━━━ Data for review ━━━
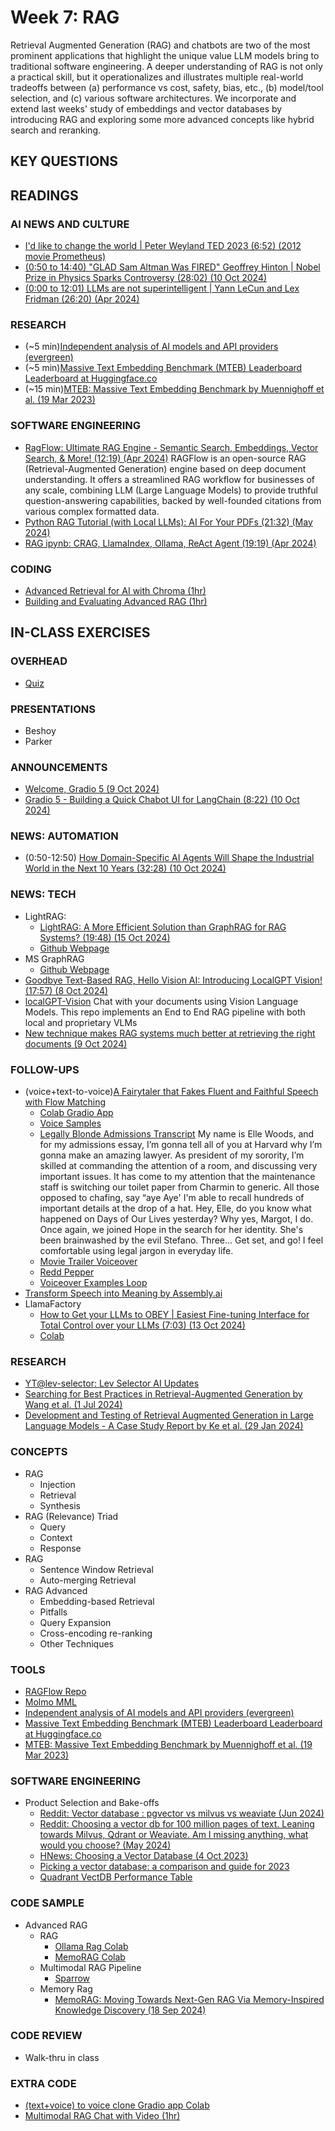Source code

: 
# Week 7: RAG

Retrieval Augmented Generation (RAG) and chatbots are two of the most prominent applications that highlight the unique value LLM models bring to traditional software engineering. A deeper understanding of RAG is not only a practical skill, but it operationalizes and illustrates multiple real-world tradeoffs between (a) performance vs cost, safety, bias, etc., (b) model/tool selection, and (c) various software architectures. We incorporate and extend last weeks' study of embeddings and vector databases by introducing RAG and exploring some more advanced concepts like hybrid search and reranking.  

## KEY QUESTIONS



## READINGS

### AI NEWS AND CULTURE

* [I'd like to change the world | Peter Weyland TED 2023 (6:52) (2012 movie Prometheus)](https://www.youtube.com/watch?v=6EtegGrPcp4)
* [(0:50 to 14:40) "GLAD Sam Altman Was FIRED" Geoffrey Hinton | Nobel Prize in Physics Sparks Controversy (28:02) (10 Oct 2024)](https://www.youtube.com/watch?v=MTK3wpzAPwY)
* [(0:00 to 12:01) LLMs are not superintelligent | Yann LeCun and Lex Fridman (26:20) (Apr 2024)](https://www.youtube.com/watch?v=NVxcsekcbhs)

### RESEARCH

* (~5 min)[Independent analysis of AI models and API providers (evergreen)](https://artificialanalysis.ai/)
* (~5 min)[Massive Text Embedding Benchmark (MTEB) Leaderboard Leaderboard at Huggingface.co](https://huggingface.co/spaces/mteb/leaderboard)
* (~15 min)[MTEB: Massive Text Embedding Benchmark by Muennighoff et al. (19 Mar 2023)](https://arxiv.org/pdf/2210.07316)

### SOFTWARE ENGINEERING

* [RagFlow: Ultimate RAG Engine - Semantic Search, Embeddings, Vector Search, & More! (12:19) (Apr 2024)](https://www.youtube.com/watch?v=awTJmsSj2tA)
  RAGFlow is an open-source RAG (Retrieval-Augmented Generation) engine based on deep document understanding. It offers a streamlined RAG workflow for businesses of any scale, combining LLM (Large Language Models) to provide truthful question-answering capabilities, backed by well-founded citations from various complex formatted data.
* [Python RAG Tutorial (with Local LLMs): AI For Your PDFs (21:32) (May 2024)](https://www.youtube.com/watch?v=2TJxpyO3ei4&list=PLD7HrIBE_yqIXVd1bq-E-7Q49QaZheu9e)
* [RAG ipynb: CRAG, LlamaIndex, Ollama, ReAct Agent (19:19) (Apr 2024)](https://www.youtube.com/watch?v=qPsmRk14BNM&list=PLD7HrIBE_yqIXVd1bq-E-7Q49QaZheu9e&index=5)

### CODING

* [Advanced Retrieval for AI with Chroma (1hr)](https://learn.deeplearning.ai/courses/advanced-retrieval-for-ai/lesson/1/introduction)
* [Building and Evaluating Advanced RAG (1hr)](https://learn.deeplearning.ai/courses/building-evaluating-advanced-rag/lesson/1/introduction)

## IN-CLASS EXERCISES

### OVERHEAD

* [Quiz](https://docs.google.com/forms/d/e/1FAIpQLScBiBwYf2h6hvpVjCAsf1J6EF7PU1IgSswJSJ1D4DoNteGciQ/viewform?usp=sf_link)

### PRESENTATIONS

* Beshoy
* Parker

### ANNOUNCEMENTS

* [Welcome, Gradio 5 (9 Oct 2024)](https://huggingface.co/blog/gradio-5)
* [Gradio 5 - Building a Quick Chabot UI for LangChain (8:22) (10 Oct 2024)](https://www.youtube.com/watch?v=u_Xm3vgBQ9Y)

### NEWS: AUTOMATION

* (0:50-12:50) [How Domain-Specific AI Agents Will Shape the Industrial World in the Next 10 Years (32:28) (10 Oct 2024)](https://youtu.be/aWEaEgV1pHQ?t=58)

### NEWS: TECH

* LightRAG:
  * [LightRAG: A More Efficient Solution than GraphRAG for RAG Systems? (19:48) (15 Oct 2024)](https://www.youtube.com/watch?v=oageL-1I0GE)
  * [Github Webpage](https://lightrag.github.io/)
* MS GraphRAG
  * [Github Webpage](https://microsoft.github.io/graphrag/)
* [Goodbye Text-Based RAG, Hello Vision AI: Introducing LocalGPT Vision! (17:57) (8 Oct 2024)](https://www.youtube.com/watch?v=YPs4eGDpIY4)
* [localGPT-Vision](https://github.com/PromtEngineer/localGPT-Vision)
  Chat with your documents using Vision Language Models. This repo implements an End to End RAG pipeline with both local and proprietary VLMs
* [New technique makes RAG systems much better at retrieving the right documents (9 Oct 2024)](https://venturebeat.com/ai/new-technique-makes-rag-systems-much-better-at-retrieving-the-right-documents/)

### FOLLOW-UPS

* (voice+text-to-voice)[A Fairytaler that Fakes Fluent and Faithful Speech with Flow Matching](https://swivid.github.io/F5-TTS/) 
  * [Colab Gradio App](https://colab.research.google.com/github/NeuralFalconYT/F5-TTS-Demo/blob/main/Official_F5_TTS_Demo.ipynb#scrollTo=RUNBiTLLYN49)
  * [Voice Samples](https://drive.google.com/drive/folders/18k-IMiwdkjbOLoruDk0xLvXm52m6pegI?usp=sharing)
  * [Legally Blonde Admissions Transcript](https://www.youtube.com/watch?v=ZbZndWCq6Gs&t=37s)
  My name is Elle Woods, and for my admissions essay, I’m gonna tell all of you at Harvard why I’m gonna make an amazing lawyer.
  As president of my sorority, I’m skilled at commanding the attention of a room, and discussing very important issues.
  It has come to my attention that the maintenance staff is switching our toilet paper from Charmin to generic.
  All those opposed to chafing, say “aye Aye'
  I'm able to recall hundreds of important details at the drop of a hat.
  Hey, Elle, do you know what happened on Days of Our Lives yesterday?
  Why yes, Margot, I do.
  Once again, we joined Hope in the search for her identity.
  She's been brainwashed by the evil Stefano.
  Three... Get set, and go!
  I feel comfortable using legal jargon in everyday life.
  * [Movie Trailer Voiceover](https://youtu.be/ZB_hAVZLKE8?t=18)
  * [Redd Pepper](https://www.youtube.com/watch?v=5K-6vL0LqMw)
  * [Voiceover Examples Loop](https://www.youtube.com/watch?v=qGBdwOsvl3E)
* [Transform Speech into Meaning by Assembly.ai](https://www.assemblyai.com/)
* LlamaFactory
  * [How to Get your LLMs to OBEY | Easiest Fine-tuning Interface for Total Control over your LLMs (7:03) (13 Oct 2024)](https://www.youtube.com/watch?v=nMFzUeOUzyo)
  * [Colab](https://colab.research.google.com/drive/1eRTPn37ltBbYsISy9Aw2NuI2Aq5CQrD9?usp=sharing#scrollTo=wFyKaGC1dcEx)

### RESEARCH

* [YT@lev-selector: Lev Selector AI Updates](https://www.youtube.com/@lev-selector)
* [Searching for Best Practices in Retrieval-Augmented Generation by Wang et al. (1 Jul 2024)](https://www.semanticscholar.org/paper/Searching-for-Best-Practices-in-Retrieval-Augmented-Wang-Wang/9a946c503b6e799b3d57375b6edfaf4e24febcea)
* [Development and Testing of Retrieval Augmented Generation in Large Language Models - A Case Study Report by Ke et al. (29 Jan 2024)](https://www.semanticscholar.org/paper/Development-and-Testing-of-Retrieval-Augmented-in-A-Ke-Jin/7423e5c903fb2befaf471cae64e2530f7c1d0404)

### CONCEPTS

* RAG 
  * Injection
  * Retrieval
  * Synthesis
* RAG (Relevance) Triad
  * Query
  * Context
  * Response
* RAG
  * Sentence Window Retrieval
  * Auto-merging Retrieval
* RAG Advanced
  * Embedding-based Retrieval
  * Pitfalls
  * Query Expansion
  * Cross-encoding re-ranking
  * Other Techniques

### TOOLS

* [RAGFlow Repo](https://github.com/infiniflow/ragflow)
* [Molmo MML](https://molmo.allenai.org/)
* [Independent analysis of AI models and API providers (evergreen)](https://artificialanalysis.ai/)
* [Massive Text Embedding Benchmark (MTEB) Leaderboard Leaderboard at Huggingface.co](https://huggingface.co/spaces/mteb/leaderboard)
* [MTEB: Massive Text Embedding Benchmark by Muennighoff et al. (19 Mar 2023)](https://arxiv.org/pdf/2210.07316)

### SOFTWARE ENGINEERING

* Product Selection and Bake-offs
  * [Reddit: Vector database : pgvector vs milvus vs weaviate (Jun 2024)](https://www.reddit.com/r/LocalLLaMA/comments/1e63m16/vector_database_pgvector_vs_milvus_vs_weaviate/)
  * [Reddit: Choosing a vector db for 100 million pages of text. Leaning towards Milvus, Qdrant or Weaviate. Am I missing anything, what would you choose? (May 2024)](https://www.reddit.com/r/vectordatabase/comments/1dcvyrm/choosing_a_vector_db_for_100_million_pages_of/)
  * [HNews: Choosing a Vector Database (4 Oct 2023)](https://news.ycombinator.com/item?id=37764489)
  * [Picking a vector database: a comparison and guide for 2023](https://benchmark.vectorview.ai/vectordbs.html)
  * [Quadrant VectDB Performance Table](https://qdrant.tech/benchmarks/)

### CODE SAMPLE

* Advanced RAG
  * RAG
    * [Ollama Rag Colab](https://colab.research.google.com/drive/1cqLm7bxVAvh5HA5X38KG-gmofdGrEAwN?usp=sharing)
    * [MemoRAG Colab](https://github.com/qhjqhj00/MemoRAG)
  * Multimodal RAG Pipeline
    * [Sparrow](https://github.com/katanaml/sparrow)
  * Memory Rag
    * [MemoRAG: Moving Towards Next-Gen RAG Via Memory-Inspired Knowledge Discovery (18 Sep 2024)](https://github.com/qhjqhj00/MemoRAG)

### CODE REVIEW

* Walk-thru in class

### EXTRA CODE

* [(text+voice) to voice clone Gradio app Colab](../code/notebooks/tts_sts_Official_F5_TTS_Demo_20241015.ipynb)
* [Multimodal RAG Chat with Video (1hr)](https://www.deeplearning.ai/short-courses/multimodal-rag-chat-with-videos/)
━━━
▶ Exercise objective
Set down the line holding "### CODE REVIEW" and all later lines through the last one in the material above, exactly, and no other lines.

▶ Your response
### CODE REVIEW

* Walk-thru in class

### EXTRA CODE

* [(text+voice) to voice clone Gradio app Colab](../code/notebooks/tts_sts_Official_F5_TTS_Demo_20241015.ipynb)
* [Multimodal RAG Chat with Video (1hr)](https://www.deeplearning.ai/short-courses/multimodal-rag-chat-with-videos/)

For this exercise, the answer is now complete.